* **Saved entries**
%%

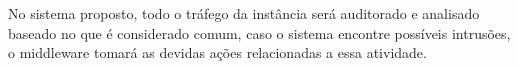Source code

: \documentclass[journal]{IEEEtran}
\begin{document}
No sistema proposto, todo o tráfego da instância será auditorado e analisado baseado no que é considerado comum, caso o sistema encontre possíveis intrusões, o middleware tomará as devidas ações relacionadas a essa atividade.

\end{document}
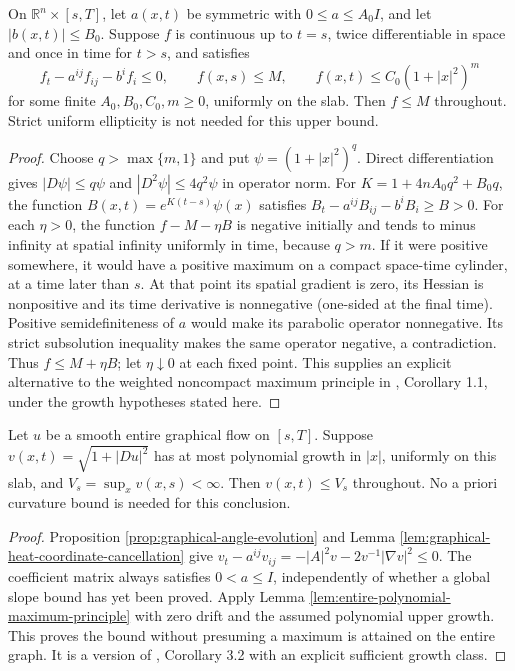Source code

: \begin{lemma}\label{lem:entire-polynomial-maximum-principle}
On $\mathbb R^n\times[s,T]$, let $a(x,t)$ be symmetric with $0\leq a\leq A_0 I$, and let $|b(x,t)|\leq B_0$. Suppose $f$ is continuous up to $t=s$, twice differentiable in space and once in time for $t>s$, and satisfies
\[
 f_t-a^{ij}f_{ij}-b^if_i\leq0,\qquad
 f(x,s)\leq M,
 \qquad f(x,t)\leq C_0(1+|x|^2)^m
\]
for some finite $A_0,B_0,C_0,m\geq0$, uniformly on the slab. Then $f\leq M$ throughout. Strict uniform ellipticity is not needed for this upper bound.
\end{lemma}
\begin{proof}
Choose $q>\max\{m,1\}$ and put $\psi=(1+|x|^2)^q$. Direct differentiation gives
$|D\psi|\leq q\psi$ and $|D^2\psi|\leq4q^2\psi$ in operator norm. For $K=1+4nA_0q^2+B_0q$, the function $B(x,t)=e^{K(t-s)}\psi(x)$ satisfies
$B_t-a^{ij}B_{ij}-b^iB_i\geq B>0$.
For each $\eta>0$, the function $f-M-\eta B$ is negative initially and tends to minus infinity at spatial infinity uniformly in time, because $q>m$. If it were positive somewhere, it would have a positive maximum on a compact space-time cylinder, at a time later than $s$. At that point its spatial gradient is zero, its Hessian is nonpositive and its time derivative is nonnegative (one-sided at the final time). Positive semidefiniteness of $a$ would make its parabolic operator nonnegative. Its strict subsolution inequality makes the same operator negative, a contradiction. Thus $f\leq M+\eta B$; let $\eta\downarrow0$ at each fixed point. This supplies an explicit alternative to the weighted noncompact maximum principle in \cite{EH89}, Corollary 1.1, under the growth hypotheses stated here.
\end{proof}

\begin{proposition}\label{prop:entire-graph-slope-preservation}
Let $u$ be a smooth entire graphical flow on $[s,T]$. Suppose $v(x,t)=\sqrt{1+|Du|^2}$ has at most polynomial growth in $|x|$, uniformly on this slab, and $V_s=\sup_xv(x,s)<\infty$. Then $v(x,t)\leq V_s$ throughout. No a priori curvature bound is needed for this conclusion.
\end{proposition}
\begin{proof}
Proposition \ref{prop:graphical-angle-evolution} and Lemma \ref{lem:graphical-heat-coordinate-cancellation} give
$v_t-a^{ij}v_{ij}=-|A|^2v-2v^{-1}|\nabla v|^2\leq0$.
The coefficient matrix always satisfies $0<a\leq I$, independently of whether a global slope bound has yet been proved. Apply Lemma \ref{lem:entire-polynomial-maximum-principle} with zero drift and the assumed polynomial upper growth. This proves the bound without presuming a maximum is attained on the entire graph. It is a version of \cite{EH89}, Corollary 3.2 with an explicit sufficient growth class.
\end{proof}


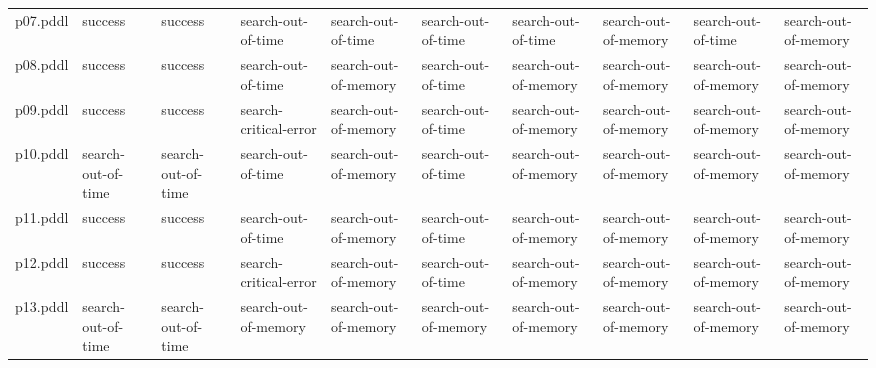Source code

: \documentclass{article}
\begin{document}
\begin{tabular}{@{}lrrrrrrrrr@{}}
p07.pddl & \multicolumn{1}{|l|}{success} & \multicolumn{1}{|l|}{success} & \multicolumn{1}{|l|}{search-out-of-time} & \multicolumn{1}{|l|}{search-out-of-time} & \multicolumn{1}{|l|}{search-out-of-time} & \multicolumn{1}{|l|}{search-out-of-time} & \multicolumn{1}{|l|}{search-out-of-memory} & \multicolumn{1}{|l|}{search-out-of-time} & \multicolumn{1}{|l|}{search-out-of-memory} \\
p08.pddl & \multicolumn{1}{|l|}{success} & \multicolumn{1}{|l|}{success} & \multicolumn{1}{|l|}{search-out-of-time} & \multicolumn{1}{|l|}{search-out-of-memory} & \multicolumn{1}{|l|}{search-out-of-time} & \multicolumn{1}{|l|}{search-out-of-memory} & \multicolumn{1}{|l|}{search-out-of-memory} & \multicolumn{1}{|l|}{search-out-of-memory} & \multicolumn{1}{|l|}{search-out-of-memory} \\
p09.pddl & \multicolumn{1}{|l|}{success} & \multicolumn{1}{|l|}{success} & \multicolumn{1}{|l|}{search-critical-error} & \multicolumn{1}{|l|}{search-out-of-memory} & \multicolumn{1}{|l|}{search-out-of-time} & \multicolumn{1}{|l|}{search-out-of-memory} & \multicolumn{1}{|l|}{search-out-of-memory} & \multicolumn{1}{|l|}{search-out-of-memory} & \multicolumn{1}{|l|}{search-out-of-memory} \\
p10.pddl & \multicolumn{1}{|l|}{search-out-of-time} & \multicolumn{1}{|l|}{search-out-of-time} & \multicolumn{1}{|l|}{search-out-of-time} & \multicolumn{1}{|l|}{search-out-of-memory} & \multicolumn{1}{|l|}{search-out-of-time} & \multicolumn{1}{|l|}{search-out-of-memory} & \multicolumn{1}{|l|}{search-out-of-memory} & \multicolumn{1}{|l|}{search-out-of-memory} & \multicolumn{1}{|l|}{search-out-of-memory} \\
p11.pddl & \multicolumn{1}{|l|}{success} & \multicolumn{1}{|l|}{success} & \multicolumn{1}{|l|}{search-out-of-time} & \multicolumn{1}{|l|}{search-out-of-memory} & \multicolumn{1}{|l|}{search-out-of-time} & \multicolumn{1}{|l|}{search-out-of-memory} & \multicolumn{1}{|l|}{search-out-of-memory} & \multicolumn{1}{|l|}{search-out-of-memory} & \multicolumn{1}{|l|}{search-out-of-memory} \\
p12.pddl & \multicolumn{1}{|l|}{success} & \multicolumn{1}{|l|}{success} & \multicolumn{1}{|l|}{search-critical-error} & \multicolumn{1}{|l|}{search-out-of-memory} & \multicolumn{1}{|l|}{search-out-of-time} & \multicolumn{1}{|l|}{search-out-of-memory} & \multicolumn{1}{|l|}{search-out-of-memory} & \multicolumn{1}{|l|}{search-out-of-memory} & \multicolumn{1}{|l|}{search-out-of-memory} \\
p13.pddl & \multicolumn{1}{|l|}{search-out-of-time} & \multicolumn{1}{|l|}{search-out-of-time} & \multicolumn{1}{|l|}{search-out-of-memory} & \multicolumn{1}{|l|}{search-out-of-memory} & \multicolumn{1}{|l|}{search-out-of-memory} & \multicolumn{1}{|l|}{search-out-of-memory} & \multicolumn{1}{|l|}{search-out-of-memory} & \multicolumn{1}{|l|}{search-out-of-memory} & \multicolumn{1}{|l|}{search-out-of-memory} \\

\end{tabular}
\end{document}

%%

* **ACTIVITY**
From the records above, pull every line that carries the word "throughout".

* **OUTPUT OF THE TASK**
for some finite $A_0,B_0,C_0,m\geq0$, uniformly on the slab. Then $f\leq M$ throughout. Strict uniform ellipticity is not needed for this upper bound.
Let $u$ be a smooth entire graphical flow on $[s,T]$. Suppose $v(x,t)=\sqrt{1+|Du|^2}$ has at most polynomial growth in $|x|$, uniformly on this slab, and $V_s=\sup_xv(x,s)<\infty$. Then $v(x,t)\leq V_s$ throughout. No a priori curvature bound is needed for this conclusion.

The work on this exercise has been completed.